Not sure, weekly.ci.jenkins.io is affected and that doesn't have many plugins. (groovy plugin I think is there for some reason)

lemeurherve commented 2 years ago

every Jenkins instance

… with affected plugins installed?

By looking at the files dates in /var/www/updates.jenkins.io/updates, we can see the affected plugins:

-rw-rw-r-- 1 www-data www-data    8940 Jun  2  2017 hudson.plugins.flyway.FlywayInstaller.json.html
-rw-rw-r-- 1 www-data www-data   25462 Jun 25  2018 org.jenkinsci.plugins.perlinstaller.PerlInstaller.json.html
-rw-rw-r-- 1 www-data www-data   23641 Jul  5  2021 hudson.plugins.groovy.GroovyInstaller.json.html
-rw-rw-r-- 1 www-data www-data    8752 Jul 27  2021 io.jenkins.plugins.codeql.CodeQLInstaller.json.html
-rw-rw-r-- 1 www-data www-data   34669 Mar 12 12:24 org.jenkinsci.plugins.scriptler.CentralScriptJsonCatalog.json.html

@dduportal has prepared a signer.groovy script to sign them.
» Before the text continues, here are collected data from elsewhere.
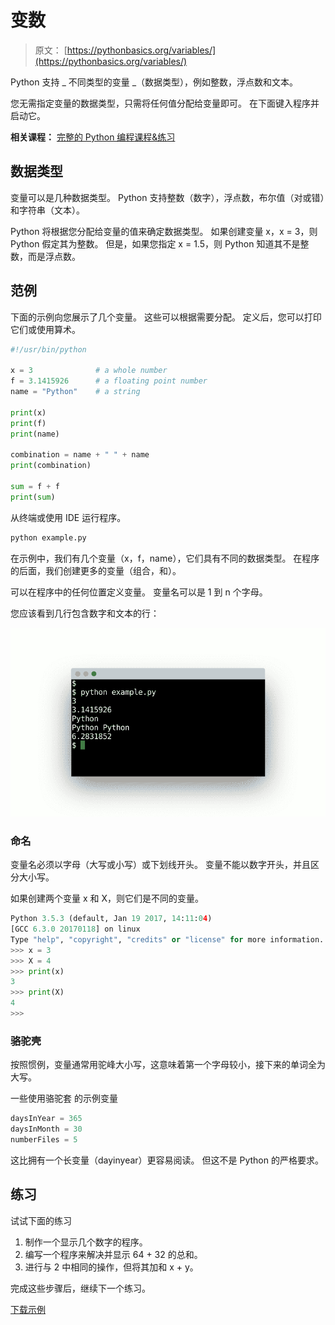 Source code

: # 变数

> 原文： [https://pythonbasics.org/variables/](https://pythonbasics.org/variables/)

Python 支持 _ 不同类型的变量 _（数据类型），例如整数，浮点数和文本。

您无需指定变量的数据类型，只需将任何值分配给变量即可。 在下面键入程序并启动它。

**相关课程：** [完整的 Python 编程课程&练习](https://gum.co/dcsp)

## 数据类型

变量可以是几种数据类型。 Python 支持整数（数字），浮点数，布尔值（对或错）和字符串（文本）。

Python 将根据您分配给变量的值来确定数据类型。 如果创建变量 x，x = 3，则 Python 假定其为整数。 但是，如果您指定 x = 1.5，则 Python 知道其不是整数，而是浮点数。

## 范例

下面的示例向您展示了几个变量。 这些可以根据需要分配。 定义后，您可以打印它们或使用算术。

```py
#!/usr/bin/python

x = 3              # a whole number                   
f = 3.1415926      # a floating point number              
name = "Python"    # a string

print(x)
print(f)
print(name)

combination = name + " " + name
print(combination)

sum = f + f
print(sum)

```

从终端或使用 IDE 运行程序。

```py
python example.py

```

在示例中，我们有几个变量（x，f，name），它们具有不同的数据类型。 在程序的后面，我们创建更多的变量（组合，和）。

可以在程序中的任何位置定义变量。 变量名可以是 1 到 n 个字母。

您应该看到几行包含数字和文本的行：

![python variables](img/c4bffea2394972c70ab2ccab9d79700e.jpg)

### 命名

变量名必须以字母（大写或小写）或下划线开头。 变量不能以数字开头，并且区分大小写。

如果创建两个变量 x 和 X，则它们是不同的变量。

```py
Python 3.5.3 (default, Jan 19 2017, 14:11:04)
[GCC 6.3.0 20170118] on linux
Type "help", "copyright", "credits" or "license" for more information.
>>> x = 3
>>> X = 4
>>> print(x)
3
>>> print(X)
4
>>>

```

### 骆驼壳

按照惯例，变量通常用驼峰大小写，这意味着第一个字母较小，接下来的单词全为大写。

一些使用骆驼套
的示例变量

```py
daysInYear = 365
daysInMonth = 30
numberFiles = 5

```

这比拥有一个长变量（dayinyear）更容易阅读。 但这不是 Python 的严格要求。

## 练习

试试下面的练习

1.  制作一个显示几个数字的程序。
2.  编写一个程序来解决并显示 64 + 32 的总和。
3.  进行与 2 中相同的操作，但将其加和 x + y。

完成这些步骤后，继续下一个练习。

[下载示例](https://gum.co/dcsp) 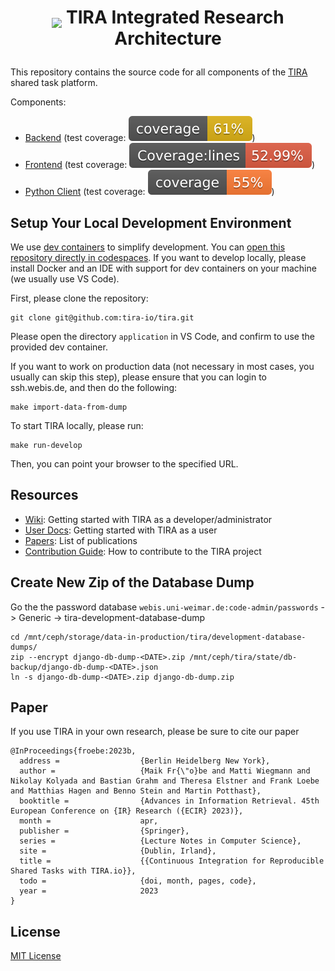 <h1 align="center"><p><img src="http://assets.tira.io/tira-icons/tira-logo-32px-white.png" style="vertical-align:bottom"> TIRA Integrated Research Architecture </p>
</h1>

This repository contains the source code for all components of the [TIRA](https://www.tira.io) shared task platform.

Components:

- [Backend](application) (test coverage: ![test coverage backend](application/test/test-coverage/coverage.svg))
- [Frontend](application/src/tira/frontend-vuetify) (test coverage: ![Coverage of the frontend](application/src/tira/frontend-vuetify/coverage/badge-lines.svg))
- [Python Client](python-client) (test coverage: ![Coverage of the python client](python-client/tests/test-coverage/coverage.svg))


## Setup Your Local Development Environment

We use [dev containers](https://code.visualstudio.com/docs/devcontainers/containers) to simplify development. You can [open this repository directly in codespaces](https://codespaces.new/tira-io/tree/tira). If you want to develop locally, please install Docker and an IDE with support for dev containers on your machine (we usually use VS Code).

First, please clone the repository:
```
git clone git@github.com:tira-io/tira.git
```

Please open the directory `application` in VS Code, and confirm to use the provided dev container.

If you want to work on production data (not necessary in most cases, you usually can skip this step), please ensure that you can login to ssh.webis.de, and then do the following:

```
make import-data-from-dump
```

To start TIRA locally, please run:

```
make run-develop
```

Then, you can point your browser to the specified URL.

## Resources
* [Wiki](https://tira-io.github.io/tira/): Getting started with TIRA as a developer/administrator
* [User Docs](https://www.tira.io/t/getting-started/1364): Getting started with TIRA as a user
* [Papers](https://webis.de/publications.html?q=tira): List of publications
* [Contribution Guide](CONTRIBUTING.md): How to contribute to the TIRA project

## Create New Zip of the Database Dump

Go the the password database `webis.uni-weimar.de:code-admin/passwords` -> Generic -> tira-development-database-dump

```
cd /mnt/ceph/storage/data-in-production/tira/development-database-dumps/
zip --encrypt django-db-dump-<DATE>.zip /mnt/ceph/tira/state/db-backup/django-db-dump-<DATE>.json
ln -s django-db-dump-<DATE>.zip django-db-dump.zip
```

## Paper

If you use TIRA in your own research, please be sure to cite our paper

```
@InProceedings{froebe:2023b,
  address =                  {Berlin Heidelberg New York},
  author =                   {Maik Fr{\"o}be and Matti Wiegmann and Nikolay Kolyada and Bastian Grahm and Theresa Elstner and Frank Loebe and Matthias Hagen and Benno Stein and Martin Potthast},
  booktitle =                {Advances in Information Retrieval. 45th European Conference on {IR} Research ({ECIR} 2023)},
  month =                    apr,
  publisher =                {Springer},
  series =                   {Lecture Notes in Computer Science},
  site =                     {Dublin, Irland},
  title =                    {{Continuous Integration for Reproducible Shared Tasks with TIRA.io}},
  todo =                     {doi, month, pages, code},
  year =                     2023
}
```
## License

[MIT License](LICENSE)
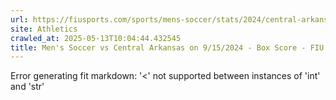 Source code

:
 ```yaml
---
url: https://fiusports.com/sports/mens-soccer/stats/2024/central-arkansas/boxscore/12520
site: Athletics
crawled_at: 2025-05-13T10:04:44.432545
title: Men's Soccer vs Central Arkansas on 9/15/2024 - Box Score - FIU Athletics
---
```


Error generating fit markdown: '<' not supported between instances of 'int' and 'str' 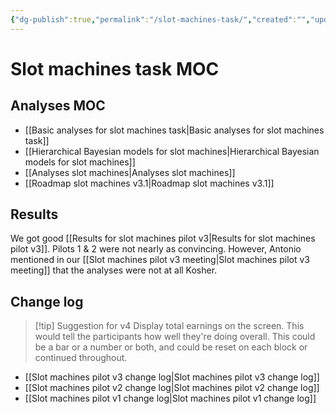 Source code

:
 ```yaml
---
{"dg-publish":true,"permalink":"/slot-machines-task/","created":"","updated":""}
---
```



# Slot machines task MOC

## Analyses MOC

- [[Basic analyses for slot machines task\|Basic analyses for slot machines task]]
- [[Hierarchical Bayesian models for slot machines\|Hierarchical Bayesian models for slot machines]]
- [[Analyses slot machines\|Analyses slot machines]]
- [[Roadmap slot machines v3.1\|Roadmap slot machines v3.1]]

## Results

We got good [[Results for slot machines pilot v3\|Results for slot machines pilot v3]]. Pilots 1 & 2 were not nearly as convincing. However, Antonio mentioned in our [[Slot machines pilot v3 meeting\|Slot machines pilot v3 meeting]] that the analyses were not at all Kosher. 


## Change log

> [!tip] Suggestion for v4
> Display total earnings on the screen. This would tell the participants how well they're doing overall. This could be a bar or a number or both, and could be reset on each block or continued throughout.

- [[Slot machines pilot v3 change log\|Slot machines pilot v3 change log]]
- [[Slot machines pilot v2 change log\|Slot machines pilot v2 change log]]
- [[Slot machines pilot v1 change log\|Slot machines pilot v1 change log]]
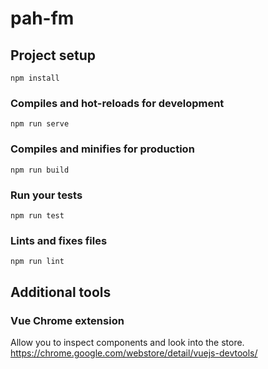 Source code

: # pah-fm

## Project setup
```
npm install
```

### Compiles and hot-reloads for development
```
npm run serve
```

### Compiles and minifies for production
```
npm run build
```

### Run your tests
```
npm run test
```

### Lints and fixes files
```
npm run lint
```


## Additional tools

### Vue Chrome extension
Allow you to inspect components and look into the store.
https://chrome.google.com/webstore/detail/vuejs-devtools/

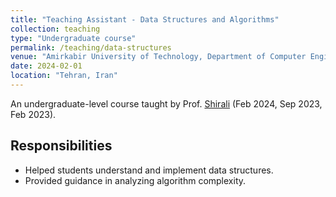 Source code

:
 ```yaml
---
title: "Teaching Assistant - Data Structures and Algorithms"
collection: teaching
type: "Undergraduate course"
permalink: /teaching/data-structures
venue: "Amirkabir University of Technology, Department of Computer Engineering"
date: 2024-02-01
location: "Tehran, Iran"
---
```

An undergraduate-level course taught by Prof. [Shirali](https://scholar.google.com/citations?user=ZA9rRWAAAAAJ&hl=en) (Feb 2024, Sep 2023, Feb 2023).

## Responsibilities

- Helped students understand and implement data structures.
- Provided guidance in analyzing algorithm complexity.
lemeurherve commented 2 years ago

We pushed the new signed files for them, it resolved the message error in Jenkins instances.

lemeurherve commented 2 years ago

Long term solution: fix all failing groovy scripts in https://github.com/jenkins-infra/crawler

dduportal commented 2 years ago

We used the script from https://github.com/jenkins-infra/crawler/pull/118 to manually re-generate all the metadata tools.

In the future, this script might be called on trusted.ci with a "replay" job

dduportal commented 2 years ago

Fix for the "groovy" tools installer: https://github.com/jenkins-infra/crawler/pull/117 . That should update the current list (blocked to 3.0.8 to 3.0.11): https://github.com/jenkins-infra/crawler/pull/117

dduportal commented 2 years ago

Closing the incident: all metadata files are now signed with latest as per our testing (and groovy was fixed).

Please feel free to reopen with details if you have any other error.